38-latek straszył księdza atrapą broni. Fot. Roman Bosiacki / Agencja Gazeta
Duchowny sterroryzowany atrapą broni uciekł do zakrystii. 38-latka obezwładnili i wyprowadzili na zewnątrz uczestnicy nabożeństwa. Gdy czekali na przyjazd policji, napastnik uciekł.

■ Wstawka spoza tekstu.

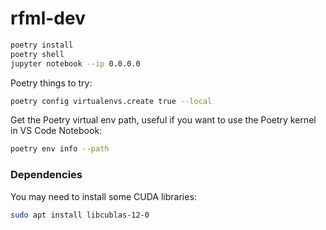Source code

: # rfml-dev

```bash
poetry install
poetry shell
jupyter notebook --ip 0.0.0.0
```



Poetry things to try:

```bash
poetry config virtualenvs.create true --local
```

Get the Poetry virtual env path, useful if you want to use the Poetry kernel in VS Code Notebook:

```bash
poetry env info --path
```

### Dependencies

You may need to install some CUDA libraries:

```bash
sudo apt install libcublas-12-0
```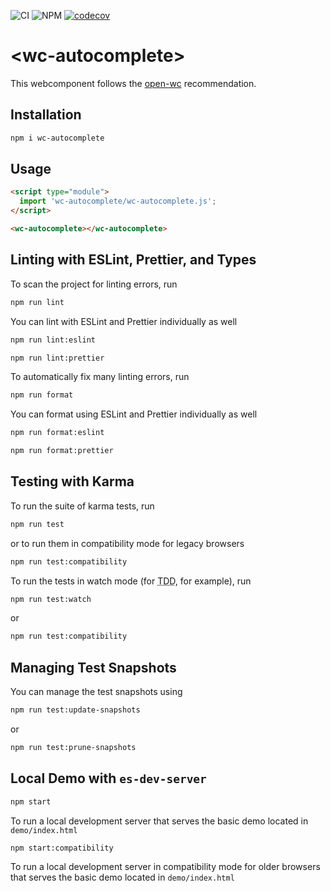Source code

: ![CI](https://github.com/Gowee/wc-autocomplete/workflows/CI/badge.svg)
![NPM](https://img.shields.io/npm/v/wc-autocomplete)
[![codecov](https://codecov.io/gh/Gowee/wc-autocomplete/branch/master/graph/badge.svg)](https://codecov.io/gh/Gowee/wc-autocomplete)
# \<wc-autocomplete>

This webcomponent follows the [open-wc](https://github.com/open-wc/open-wc) recommendation.

## Installation
```bash
npm i wc-autocomplete
```

## Usage
```html
<script type="module">
  import 'wc-autocomplete/wc-autocomplete.js';
</script>

<wc-autocomplete></wc-autocomplete>
```

## Linting with ESLint, Prettier, and Types
To scan the project for linting errors, run
```bash
npm run lint
```

You can lint with ESLint and Prettier individually as well
```bash
npm run lint:eslint
```
```bash
npm run lint:prettier
```

To automatically fix many linting errors, run
```bash
npm run format
```

You can format using ESLint and Prettier individually as well
```bash
npm run format:eslint
```
```bash
npm run format:prettier
```

## Testing with Karma
To run the suite of karma tests, run
```bash
npm run test
```
or to run them in compatibility mode for legacy browsers
```bash
npm run test:compatibility
```

To run the tests in watch mode (for <abbr title="test driven development">TDD</abbr>, for example), run

```bash
npm run test:watch
```
or
```bash
npm run test:compatibility
```
<!-- 
## Testing with Karma via BrowserStack
To run the suite of karma tests in BrowserStack, run
```bash
npm run test:bs
``` -->

## Managing Test Snapshots
You can manage the test snapshots using
```bash
npm run test:update-snapshots
```
or
```bash
npm run test:prune-snapshots
```
<!-- 
## Demoing with Storybook
To run a local instance of Storybook for your component, run
```bash
npm run storybook
```

To build a production version of Storybook, run
```bash
npm run storybook:build
``` -->


## Local Demo with `es-dev-server`
```bash
npm start
```
To run a local development server that serves the basic demo located in `demo/index.html`

```bash
npm start:compatibility
```
To run a local development server in compatibility mode for older browsers that serves the basic demo located in `demo/index.html`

Funkcjonariuszom udało się go jednak szybko złapać – pościg trwał kilkanaście minut. Mężczyzna był pijany, w wydychanym powietrzu miał ponad 2 promile alkoholu. Trafił do policyjnego aresztu. Gdy wytrzeźwieje zostanie przesłuchany i wtedy też najpewniej usłyszy zarzuty.
Czytaj także: Papież obraża uczucia religijne polskich katolików? "Dawno przekroczyliśmy granice absurdu"

Pobił strażnika

Przypomnijmy, że to nie jedyne tego typu zdarzenie do którego doszło w ostatnim czasie. Policja poszukiwała mężczyzny, który pod koniec kwietnia pobił pracownika Straży Jasnogórskiej.


"Komisariat I Policji w Częstochowie poszukiwał mężczyzny, który 19 marca 2021 roku na terenie Klasztoru naruszył nietykalność cielesną pracownika Straży Jasnogórskiej. Dzięki wzorowej współpracy z mediami wizerunek sprawcy został rozpowszechniony, co przyniosło wymierny efekt. W dniu dzisiejszym 51-letni mieszkaniec Gliwic sam zgłosił się do jednostki Policji" – czytamy w komunikacie częstochowskiej policji.

Przypomnijmy, że 51-latek nie chciał, zgodnie z obowiązującymi przepisami, założyć maseczki zakrywającej usta i nos. Gdy pracownik Straży Jasnogórskiej zwrócił mu uwagę i poprosił by ten opuścił miejsce kultu religijnego, mężczyzna kilkukrotnie uderzył go pięścią w twarz, a następnie szarpiąc za odzież, przewrócił na ziemię.